----- Supplied data -----
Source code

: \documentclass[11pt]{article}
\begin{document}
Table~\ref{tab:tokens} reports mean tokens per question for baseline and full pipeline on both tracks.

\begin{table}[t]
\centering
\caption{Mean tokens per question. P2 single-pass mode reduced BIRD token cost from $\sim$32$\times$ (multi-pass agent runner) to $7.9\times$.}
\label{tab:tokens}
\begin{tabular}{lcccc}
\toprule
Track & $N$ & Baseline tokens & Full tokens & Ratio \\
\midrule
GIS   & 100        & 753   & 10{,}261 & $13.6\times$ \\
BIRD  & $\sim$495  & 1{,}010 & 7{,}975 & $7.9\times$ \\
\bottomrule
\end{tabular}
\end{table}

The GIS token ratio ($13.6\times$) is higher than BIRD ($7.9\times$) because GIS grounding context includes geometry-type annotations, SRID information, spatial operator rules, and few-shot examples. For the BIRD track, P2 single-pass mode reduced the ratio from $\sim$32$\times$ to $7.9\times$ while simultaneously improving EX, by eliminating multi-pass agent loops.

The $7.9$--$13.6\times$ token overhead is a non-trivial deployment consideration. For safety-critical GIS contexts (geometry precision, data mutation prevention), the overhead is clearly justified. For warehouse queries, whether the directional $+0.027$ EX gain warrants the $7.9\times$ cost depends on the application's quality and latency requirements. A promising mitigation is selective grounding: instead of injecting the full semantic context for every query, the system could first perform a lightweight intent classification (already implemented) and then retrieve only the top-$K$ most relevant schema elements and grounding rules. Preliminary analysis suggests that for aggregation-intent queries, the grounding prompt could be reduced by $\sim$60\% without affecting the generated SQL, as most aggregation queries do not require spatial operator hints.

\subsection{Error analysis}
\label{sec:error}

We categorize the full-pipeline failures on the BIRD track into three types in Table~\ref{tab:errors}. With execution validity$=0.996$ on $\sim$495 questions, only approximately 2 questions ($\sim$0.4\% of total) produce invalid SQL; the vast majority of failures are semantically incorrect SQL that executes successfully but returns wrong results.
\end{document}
-----
→ **Description of the task**
Please go through the data above and copy every line that has the word "single".

→ **Response area**
\caption{Mean tokens per question. P2 single-pass mode reduced BIRD token cost from $\sim$32$\times$ (multi-pass agent runner) to $7.9\times$.}
The GIS token ratio ($13.6\times$) is higher than BIRD ($7.9\times$) because GIS grounding context includes geometry-type annotations, SRID information, spatial operator rules, and few-shot examples. For the BIRD track, P2 single-pass mode reduced the ratio from $\sim$32$\times$ to $7.9\times$ while simultaneously improving EX, by eliminating multi-pass agent loops.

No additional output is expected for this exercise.